*** Opening Source material ***
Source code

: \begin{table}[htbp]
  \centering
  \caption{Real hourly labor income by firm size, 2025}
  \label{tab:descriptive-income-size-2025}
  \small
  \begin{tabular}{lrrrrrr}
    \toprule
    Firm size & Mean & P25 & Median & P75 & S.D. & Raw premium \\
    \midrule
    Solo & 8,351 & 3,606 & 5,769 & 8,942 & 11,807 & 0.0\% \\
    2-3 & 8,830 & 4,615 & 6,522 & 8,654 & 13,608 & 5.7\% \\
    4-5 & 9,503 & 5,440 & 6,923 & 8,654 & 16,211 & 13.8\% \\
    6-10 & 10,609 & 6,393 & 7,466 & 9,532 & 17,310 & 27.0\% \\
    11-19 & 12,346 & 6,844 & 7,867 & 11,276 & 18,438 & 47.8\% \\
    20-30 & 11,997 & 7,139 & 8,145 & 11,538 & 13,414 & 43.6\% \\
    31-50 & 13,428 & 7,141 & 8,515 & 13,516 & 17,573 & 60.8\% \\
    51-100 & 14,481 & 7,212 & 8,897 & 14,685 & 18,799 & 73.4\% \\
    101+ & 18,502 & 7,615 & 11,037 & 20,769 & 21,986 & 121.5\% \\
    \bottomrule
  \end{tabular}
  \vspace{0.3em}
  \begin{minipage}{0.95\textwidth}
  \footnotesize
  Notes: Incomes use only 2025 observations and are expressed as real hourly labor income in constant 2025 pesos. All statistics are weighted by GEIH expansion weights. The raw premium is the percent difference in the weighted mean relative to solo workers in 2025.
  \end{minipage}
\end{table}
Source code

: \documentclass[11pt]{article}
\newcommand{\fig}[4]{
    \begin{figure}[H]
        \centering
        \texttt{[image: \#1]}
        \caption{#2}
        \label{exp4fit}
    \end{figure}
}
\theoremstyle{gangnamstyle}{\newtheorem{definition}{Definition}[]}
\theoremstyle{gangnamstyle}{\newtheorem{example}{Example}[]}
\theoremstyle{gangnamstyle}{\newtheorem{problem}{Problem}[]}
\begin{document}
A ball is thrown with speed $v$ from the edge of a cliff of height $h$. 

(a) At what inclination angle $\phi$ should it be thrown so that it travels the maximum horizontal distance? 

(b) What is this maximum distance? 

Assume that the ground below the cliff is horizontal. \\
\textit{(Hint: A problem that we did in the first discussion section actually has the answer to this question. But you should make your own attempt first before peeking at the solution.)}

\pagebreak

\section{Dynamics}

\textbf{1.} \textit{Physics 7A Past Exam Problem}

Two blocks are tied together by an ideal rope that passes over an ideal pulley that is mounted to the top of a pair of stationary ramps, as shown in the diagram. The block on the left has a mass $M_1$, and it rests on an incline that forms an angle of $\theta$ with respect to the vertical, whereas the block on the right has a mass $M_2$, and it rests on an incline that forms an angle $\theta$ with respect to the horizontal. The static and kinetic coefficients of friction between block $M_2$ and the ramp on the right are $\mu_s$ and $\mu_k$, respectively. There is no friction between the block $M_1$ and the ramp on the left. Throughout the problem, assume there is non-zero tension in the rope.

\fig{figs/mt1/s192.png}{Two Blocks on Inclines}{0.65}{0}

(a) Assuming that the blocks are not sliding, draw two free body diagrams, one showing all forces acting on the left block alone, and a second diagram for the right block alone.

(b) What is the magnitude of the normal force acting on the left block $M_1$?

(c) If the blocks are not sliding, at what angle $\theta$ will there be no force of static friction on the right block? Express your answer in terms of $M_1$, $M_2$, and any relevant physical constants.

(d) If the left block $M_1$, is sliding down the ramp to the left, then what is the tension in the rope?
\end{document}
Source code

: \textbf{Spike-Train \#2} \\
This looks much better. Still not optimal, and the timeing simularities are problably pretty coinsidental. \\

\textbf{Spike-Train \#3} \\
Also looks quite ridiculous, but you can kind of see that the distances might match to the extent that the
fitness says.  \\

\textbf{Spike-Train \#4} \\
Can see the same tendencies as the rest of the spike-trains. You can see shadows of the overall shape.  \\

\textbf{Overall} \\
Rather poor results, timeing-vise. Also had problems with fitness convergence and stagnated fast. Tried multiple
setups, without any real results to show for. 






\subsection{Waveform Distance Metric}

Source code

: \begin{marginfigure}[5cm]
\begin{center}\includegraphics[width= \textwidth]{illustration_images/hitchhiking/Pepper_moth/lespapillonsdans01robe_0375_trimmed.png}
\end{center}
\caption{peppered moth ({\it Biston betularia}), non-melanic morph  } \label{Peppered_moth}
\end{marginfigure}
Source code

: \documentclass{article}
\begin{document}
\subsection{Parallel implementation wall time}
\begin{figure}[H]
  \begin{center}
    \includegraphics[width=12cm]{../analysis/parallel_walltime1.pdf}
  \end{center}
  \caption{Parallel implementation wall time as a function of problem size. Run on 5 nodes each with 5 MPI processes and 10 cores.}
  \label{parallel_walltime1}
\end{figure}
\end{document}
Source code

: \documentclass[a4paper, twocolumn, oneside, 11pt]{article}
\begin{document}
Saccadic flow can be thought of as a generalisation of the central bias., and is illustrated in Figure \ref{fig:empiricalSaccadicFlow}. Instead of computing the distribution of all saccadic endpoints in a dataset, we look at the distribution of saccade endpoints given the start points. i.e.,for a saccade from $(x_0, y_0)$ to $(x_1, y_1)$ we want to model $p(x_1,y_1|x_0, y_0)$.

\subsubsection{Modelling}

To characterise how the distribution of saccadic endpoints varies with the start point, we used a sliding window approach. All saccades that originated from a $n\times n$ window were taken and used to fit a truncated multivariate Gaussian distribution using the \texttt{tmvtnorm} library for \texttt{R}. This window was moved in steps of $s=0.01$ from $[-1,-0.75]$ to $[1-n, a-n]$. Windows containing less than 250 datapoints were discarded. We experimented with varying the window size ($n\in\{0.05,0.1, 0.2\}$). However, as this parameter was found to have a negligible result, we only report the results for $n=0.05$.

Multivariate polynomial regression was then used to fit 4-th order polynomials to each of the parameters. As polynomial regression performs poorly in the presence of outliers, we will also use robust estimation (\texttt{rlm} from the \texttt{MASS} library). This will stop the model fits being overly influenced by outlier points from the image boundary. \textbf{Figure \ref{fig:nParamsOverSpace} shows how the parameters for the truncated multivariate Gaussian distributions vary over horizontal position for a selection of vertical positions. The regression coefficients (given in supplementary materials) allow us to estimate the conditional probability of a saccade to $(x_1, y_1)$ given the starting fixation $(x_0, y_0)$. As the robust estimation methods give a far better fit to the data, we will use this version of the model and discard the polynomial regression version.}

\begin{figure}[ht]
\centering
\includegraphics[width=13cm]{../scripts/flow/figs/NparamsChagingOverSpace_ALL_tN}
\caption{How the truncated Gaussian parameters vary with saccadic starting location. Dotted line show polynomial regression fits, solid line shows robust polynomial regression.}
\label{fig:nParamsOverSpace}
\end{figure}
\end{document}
*** Closing Source material ***
## Problem statement
Report how many lines in these entries contain "sliding". Answer with the number only.

## Result of the exercise
4